People's Party (Portugal)
|
Template:Politics of Portugal The Democratic Social Center / People's Party (Portuguese: Centro Democrático Social / Partido Popular or CDS/PP) is a Portuguese political party. Led by Ribeiro e Castro, this party holds 12 seats in the 230-member Assembly of the Republic. It is regarded as the most right-wing of the parliamentary parties in Portugal, and has historically been close (albeit unofficially) to the Roman Catholic Church. In the 1980s and early 1990s, its members in the European Parliament once sit with the European People's Party, and were after affiliated with the Eurosceptic Union for a Europe of Nations, returning to the European People's Party in 2004.

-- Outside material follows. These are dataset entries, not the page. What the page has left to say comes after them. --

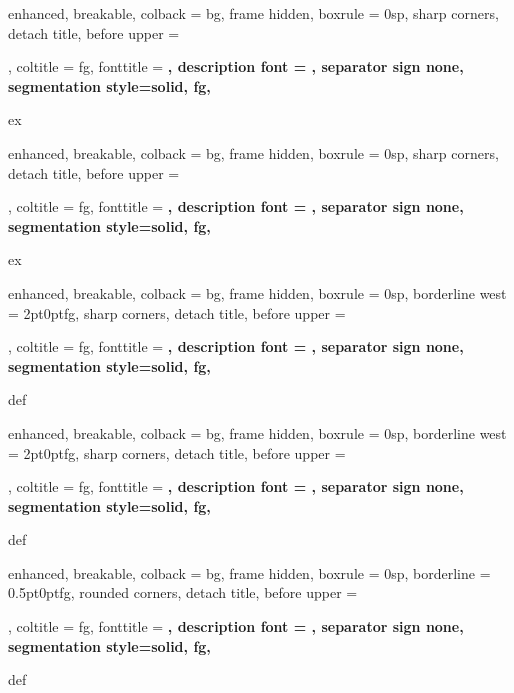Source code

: {%
	enhanced,
	breakable,
	colback = bg,
	frame hidden,
	boxrule = 0sp,
	sharp corners,
	detach title,
	before upper = \tcbtitle\par\smallskip,
	coltitle = fg,
	fonttitle = \bfseries\sffamily,
	description font = \mdseries,
	separator sign none,
	segmentation style={solid, fg},
}
{ex}
{%
	enhanced,
	breakable,
	colback = bg,
	frame hidden,
	boxrule = 0sp,
	sharp corners,
	detach title,
	before upper = \tcbtitle\par\smallskip,
	coltitle = fg,
	fonttitle = \bfseries\sffamily,
	description font = \mdseries,
	separator sign none,
	segmentation style={solid, fg},
}
{ex}



{%
	enhanced,
	breakable,
	colback = bg,
	frame hidden,
	boxrule = 0sp,
	borderline west = {2pt}{0pt}{fg},
	sharp corners,
	detach title,
	before upper = \tcbtitle\par\smallskip,
	coltitle = fg,
	fonttitle = \bfseries\sffamily,
	description font = \mdseries,
	separator sign none,
	segmentation style={solid, fg},
}
{def}
{%
	enhanced,
	breakable,
	colback = bg,
	frame hidden,
	boxrule = 0sp,
	borderline west = {2pt}{0pt}{fg},
	sharp corners,
	detach title,
	before upper = \tcbtitle\par\smallskip,
	coltitle = fg,
	fonttitle = \bfseries\sffamily,
	description font = \mdseries,
	separator sign none,
	segmentation style={solid, fg},
}
{def}


\makeatletter
{}
{%
	enhanced,
	breakable,
	colback = bg,
	frame hidden,
	boxrule = 0sp,
	borderline = {0.5pt}{0pt}{fg},
	rounded corners,
	detach title,
	before upper = \tcbtitle\par\smallskip,
	coltitle = fg,
	fonttitle = \bfseries\sffamily,
	description font = \mdseries,
	separator sign none,
	segmentation style={solid, fg},
}
{def}
\makeatother


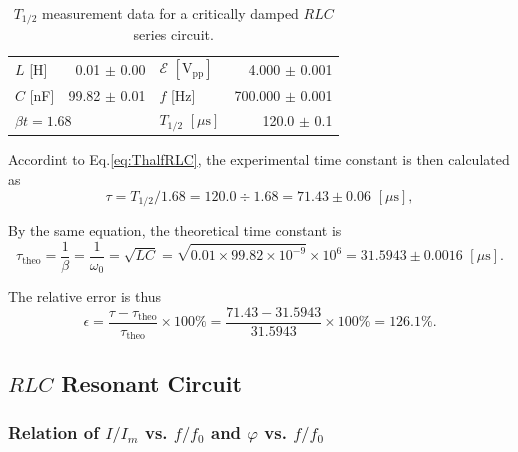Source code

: \documentclass{article}
\begin{document}
\begin{table}[H]\centering
    \begin{tabular}{lr|lr}
        \toprule
        $L$ [H]                               & 0.01 $\pm$ 0.00            & $\mathcal{E}\,\,[\text{V}_{\text{pp}}]$ & 4.000 $\pm$ 0.001   \\
        $C$ [nF]                              & 99.82 $\pm$ 0.01           & $f$ [Hz]                                & 700.000 $\pm$ 0.001 \\
        \multicolumn{2}{l|}{$\beta t = 1.68$} & $T_{1/2}\,\,[\mu\text{s}]$ & 120.0 $\pm$ 0.1                                               \\
        \bottomrule
    \end{tabular}
    \caption{$T_{1/2}$ measurement data for a critically damped $RLC$ series circuit.}\label{TableRLC}
\end{table}

Accordint to Eq.\eqref{eq:ThalfRLC}, the experimental time constant is then calculated as
$$\tau = T_{1/2}/1.68 = 120.0 \div 1.68 = 71.43 \pm 0.06\,\,[\mu\text{s}],$$

By the same equation, the theoretical time constant is
$$\tau_{\text{theo}} = \frac{1}{\beta} = \frac{1}{\omega_0} = \sqrt{LC} = \sqrt{0.01 \times 99.82 \times 10^{-9}} \times 10^{6} = 31.5943 \pm 0.0016 \,\,[\mu\text{s}].$$

The relative error is thus
$$\epsilon = \frac{\tau - \tau_{\text{theo}}}{\tau_{\text{theo}}} \times 100\% = \frac{71.43 - 31.5943}{31.5943} \times 100\% = 126.1\%.$$

\subsection{$RLC$ Resonant Circuit}

\subsubsection{Relation of $I/I_m$ vs. $f/f_0$ and $\varphi$ vs. $f/f_0$}
\end{document}
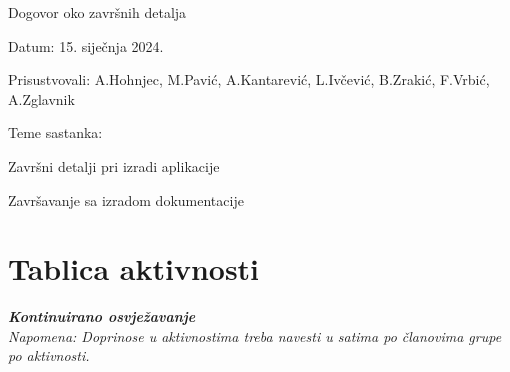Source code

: \begin{packed_enum}
				\item  Dogovor oko završnih detalja
			
			\item[] \begin{packed_item}
				\item Datum: 15. siječnja 2024.
				\item Prisustvovali: A.Hohnjec, M.Pavić, A.Kantarević, L.Ivčević, B.Zrakić, F.Vrbić, A.Zglavnik
				\item Teme sastanka:
				\begin{packed_item}
					\item  Završni detalji pri izradi aplikacije
					\item  Završavanje sa izradom dokumentacije
				\end{packed_item}
			\end{packed_item}
			
		\end{packed_enum}
		
		\eject
		\section*{Tablica aktivnosti}
		
			\textbf{\textit{Kontinuirano osvježavanje}}\\
			
			 \textit{Napomena: Doprinose u aktivnostima treba navesti u satima po članovima grupe po aktivnosti.}

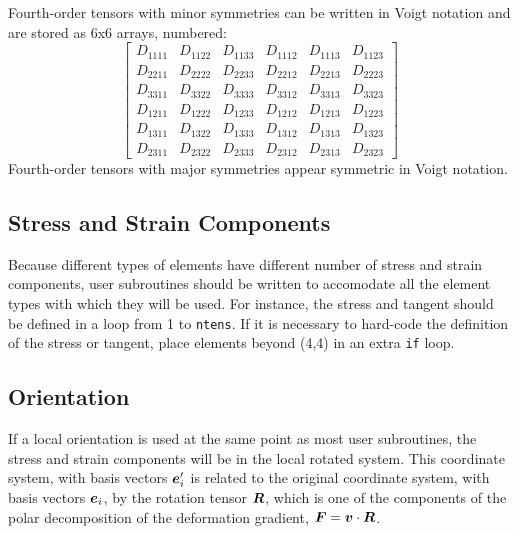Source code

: \documentclass[10pt,letterpaper,oneside]{report}
\newcommand{\ten}[1]{\mbox{\boldmath $#1$}{}}
\begin{document}
Fourth-order tensors with minor symmetries can be written in Voigt notation and are stored as 6x6 arrays, numbered: 
\[\left[ \begin{array}{cccccc}
D_{1111} & D_{1122} & D_{1133} & D_{1112} & D_{1113} & D_{1123} \\
D_{2211} & D_{2222} & D_{2233} & D_{2212} & D_{2213} & D_{2223} \\
D_{3311} & D_{3322} & D_{3333} & D_{3312} & D_{3313} & D_{3323} \\
D_{1211} & D_{1222} & D_{1233} & D_{1212} & D_{1213} & D_{1223} \\
D_{1311} & D_{1322} & D_{1333} & D_{1312} & D_{1313} & D_{1323} \\
D_{2311} & D_{2322} & D_{2333} & D_{2312} & D_{2313} & D_{2323}
\end{array} \right] \]
Fourth-order tensors with major symmetries appear symmetric in Voigt notation.


\subsection{Stress and Strain Components}
Because different types of elements have different number of stress and strain components, user subroutines should be written to accomodate all the element types with which they will be used.  For instance, the stress and tangent should be defined in a loop from 1 to \texttt{ntens}.  If it is necessary to hard-code the definition of the stress or tangent, place elements beyond (4,4) in an extra \texttt{if} loop.  


\subsection{Orientation}
\label{subsec:orientation}

If a local orientation is used at the same point as most user subroutines, the stress and strain components will be in the local rotated system.  This coordinate system, with basis vectors $\ten{e}'_i$ is related to the original coordinate system, with basis vectors $\ten{e}_i$, by the rotation tensor $\ten{R}$, which is one of the components of the polar decomposition of the deformation gradient, $\ten{F} = \ten{v} \cdot \ten{R}$.  
\end{document}
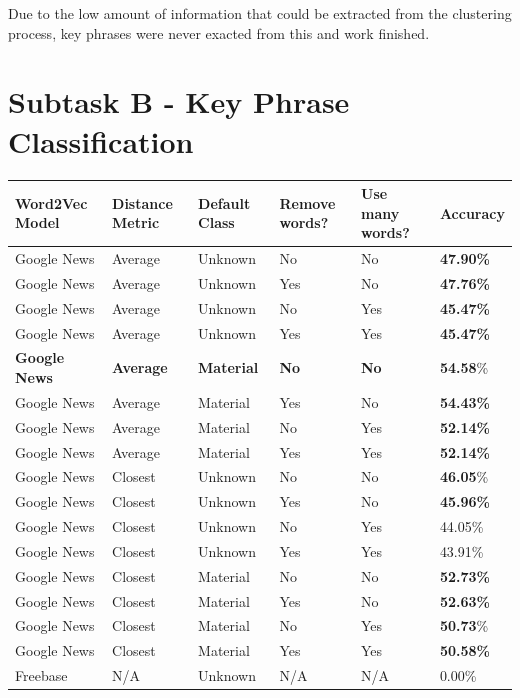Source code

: Due to the low amount of information that could be extracted from the clustering process, key phrases were never exacted from this and work finished.

\section{Subtask B - Key Phrase Classification}

\begin{table}
	\centering
	\begin{tabular}{ C{2.5cm} | C{2cm} | C{2cm} | C{2cm} | C{2cm} | C{2cm} }
		\textbf{Word2Vec Model} & \textbf{Distance Metric} & \textbf{Default Class} & \textbf{Remove words?} & \textbf{Use many words?} & \textbf{Accuracy} \\
		\hline
		Google News & Average & Unknown & No & No & \textbf{47.90\%} \\
		Google News & Average & Unknown & Yes & No & \textbf{47.76\%} \\
		Google News & Average & Unknown & No & Yes & \textbf{45.47\%} \\
		Google News & Average & Unknown & Yes & Yes & \textbf{45.47\%} \\
		\textbf{Google News} & \textbf{Average} & \textbf{Material} & \textbf{No} & \textbf{No} & \textbf{54.58}\% \\
		Google News & Average & Material & Yes & No & \textbf{54.43\%} \\
		Google News & Average & Material & No & Yes & \textbf{52.14\%} \\
		Google News & Average & Material & Yes & Yes  & \textbf{52.14\%} \\
		Google News & Closest & Unknown & No & No & \textbf{46.05}\% \\
		Google News & Closest & Unknown & Yes & No & \textbf{45.96\%} \\
		Google News & Closest & Unknown & No & Yes & 44.05\% \\
		Google News & Closest & Unknown & Yes & Yes & 43.91\% \\
		Google News & Closest & Material & No & No & \textbf{52.73\%} \\
		Google News & Closest & Material & Yes & No & \textbf{52.63\%} \\
		Google News & Closest & Material & No & Yes & \textbf{50.73}\% \\
		Google News & Closest & Material & Yes & Yes & \textbf{50.58\%} \\
		Freebase & N/A & Unknown & N/A & N/A & 0.00\% \\

\end{tabular}
\end{table}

Founded in 1975 by Diogo Freitas do Amaral (who joined in 2005 the socialist led government of Portugal), the People's Party has been a relatively small, but significant, player on the Portuguese political scene. It enjoyed its greatest popularity in the late 1970s and early 1980s, when together with the Social Democratic Party and a couple of other parties, it formed part of the Democratic Alliance. In 1983 the Alliance was dissolved, and the People's Party lost 16 of its 46 parliamentary seats later that year. In the general elections of 1987 and 1991, the party was decimated as its supporters went over en mass to the Social Democrats, whose leader, Aníbal Cavaco Silva, appealed to the same constituency as the People's Party- for a time, the party was reduced to four members of parliament, earning the nickname taxi-party. Support for the People's Party held up in local government elections, however, as well as for elections to the European Parliament, and its support in parliamentary elections partially recovered, though not to previous levels, after Cavaco Silva retired and some of the party's former supporters returned to the fold. In the three following elections, it has won between 14 and 16 seats.
In the Portuguese legislative election, 2002, the failure of the PSD, led by Durão Barroso, to get an absolute majority of MPs, led to CDS/PP participation in government for the first time in almost 20 years. Joining the coalition government, party leader Portas became Minister for Defence. Celeste Cardona became Minister for Justice, while Bagão Félix (a PP fellow-traveller) was chosen to be Minister for Social Affairs.
In the Portuguese legislative election, 2005, the party lost votes and 2 MPs. Combined with the crushing defeat of its coalition partner, the PSD, and the failure of all the aims the party leader, Paulo Portas, had set for the elections, led to his resignation from office.
In April 24th, a. new leader, Ribeiro e Castro (Member of the European Parliament), was elected in the party's Congress held in Lisbon
External links
- Partido Popular - CDS/PP (http://www.partido-popular.pt/)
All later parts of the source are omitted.